Saya menilai pernyataan pejabat tinggi
kemenag dan anggota DPR tersebut aneh, lucu, dan cenderung mengaburkan akar
persoalan kasus itu. Misalnya, komentar mereka bahwa akad nikah di KUA
tidak manusiawi, bahwa biaya sekali laundry jas milik penghulu saja Rp 100
ribu, dan bahwa ada penghulu yang harus semalaman naik kuda untuk
mendatangi rumah calon pengantin. Kayaknya, dengan pertimbangan-pertimbangan
seperti itu, seorang anggota DPR mendukung aksi mogok penghulu untuk tidak
melayani akad nikah di luar KUA dan di luar jam kerja kantor. Ironis.
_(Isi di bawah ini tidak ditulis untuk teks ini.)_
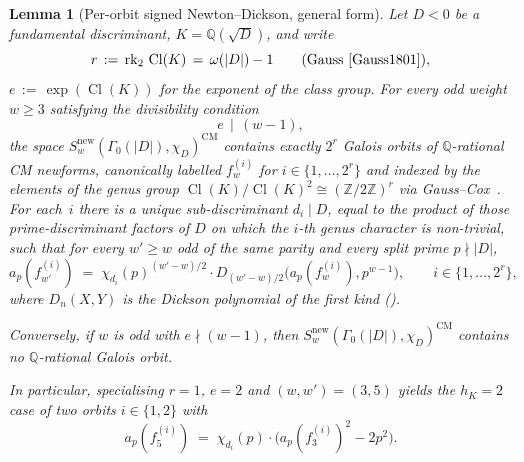 \documentclass[11pt,a4paper]{amsart}
\theoremstyle{plain}
\newtheorem{lemma}[theorem]{Lemma}
\theoremstyle{definition}
\DeclareMathOperator{\Cl}{Cl}
\newcommand{\Q}{\mathbb{Q}}
\newcommand{\Z}{\mathbb{Z}}
\newcommand{\absD}{\lvert D\rvert}
\newcommand{\fl}[2]{f_{#1}^{(#2)}}
\begin{document}
\begin{lemma}[Per-orbit signed Newton--Dickson, general form]\label{lem:NDsigned}
Let $D < 0$ be a fundamental discriminant, $K = \Q(\sqrt{D})$, and write
\[
   r \,:=\, \mathrm{rk}_2\,\Cl(K) \,=\, \omega(\absD) - 1
   \qquad \text{(Gauss \cite[\S\S 225--237]{Gauss1801})},
\]
$e \,:=\, \exp(\Cl(K))$ for the exponent of the class group. For every
odd weight $w \ge 3$ satisfying the divisibility condition
\begin{equation}\label{eq:Lemma-B-hyp}
   e \,\mid\, (w - 1),
\end{equation}
the space
$S_w^{\mathrm{new}}(\Gamma_0(\absD), \chi_D)^{\mathrm{CM}}$ contains
exactly $2^r$ Galois orbits of $\Q$-rational CM newforms,
canonically labelled
$\fl{w}{i}$ for $i \in \{1, \ldots, 2^r\}$ and indexed by the elements of
the genus group $\Cl(K)/\Cl(K)^2 \cong (\Z/2\Z)^r$ via
Gauss--Cox~\cite[Thm.~6.1]{Cox1989}. For each~$i$ there is a unique
sub-discriminant $d_i \mid D$, equal to the product of those
prime-discriminant factors of $D$ on which the $i$-th genus character is
non-trivial, such that for every $w' \ge w$ odd of the same parity and
every split prime $p \nmid \absD$,
\begin{equation}\label{eq:nd-signed}
   a_p(\fl{w'}{i}) \;=\; \chi_{d_i}(p)^{(w'-w)/2} \cdot
     D_{(w'-w)/2}\!\bigl(a_p(\fl{w}{i}), p^{w-1}\bigr),
   \qquad i \in \{1, \ldots, 2^r\},
\end{equation}
where $D_n(X, Y)$ is the Dickson polynomial of the first kind
\textup{(\cite{Lidl1993})}.

Conversely, if $w$ is odd with $e \nmid (w-1)$, then
$S_w^{\mathrm{new}}(\Gamma_0(\absD), \chi_D)^{\mathrm{CM}}$ contains
\emph{no} $\Q$-rational Galois orbit.

In particular, specialising $r = 1$, $e = 2$ and $(w, w') = (3, 5)$
yields the $h_K = 2$ case of two orbits $i \in \{1, 2\}$ with
\[
   a_p(\fl{5}{i}) \;=\; \chi_{d_i}(p) \cdot
     \bigl(a_p(\fl{3}{i})^2 - 2 p^2\bigr).
\]
\end{lemma}
\end{document}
Akar masalah yang kini menjadi isu nasional
itu adalah pungli biaya akad nikah di luar KUA dan di luar jam kerja
kantor. Seorang kepala KUA di Kota Kediri, Jawa Timur, diduga memungut
biaya akad nikah di luar KUA dan di luar jam kerja kantor "jauh''
melebihi biaya resmi akad nikah. Biaya resmi akad nikah Rp 30 ribu. Tetapi,
di KUA Kota Kediri, biaya akad nikah di luar kantor (KUA) Rp 225 ribu dan
di dalam kantor Rp 175 ribu. Akibat pungli seperti itu, kepala KUA Kota
Kediri selama setahun (Januari-Desember 2012) memperoleh bagian Rp 42 juta.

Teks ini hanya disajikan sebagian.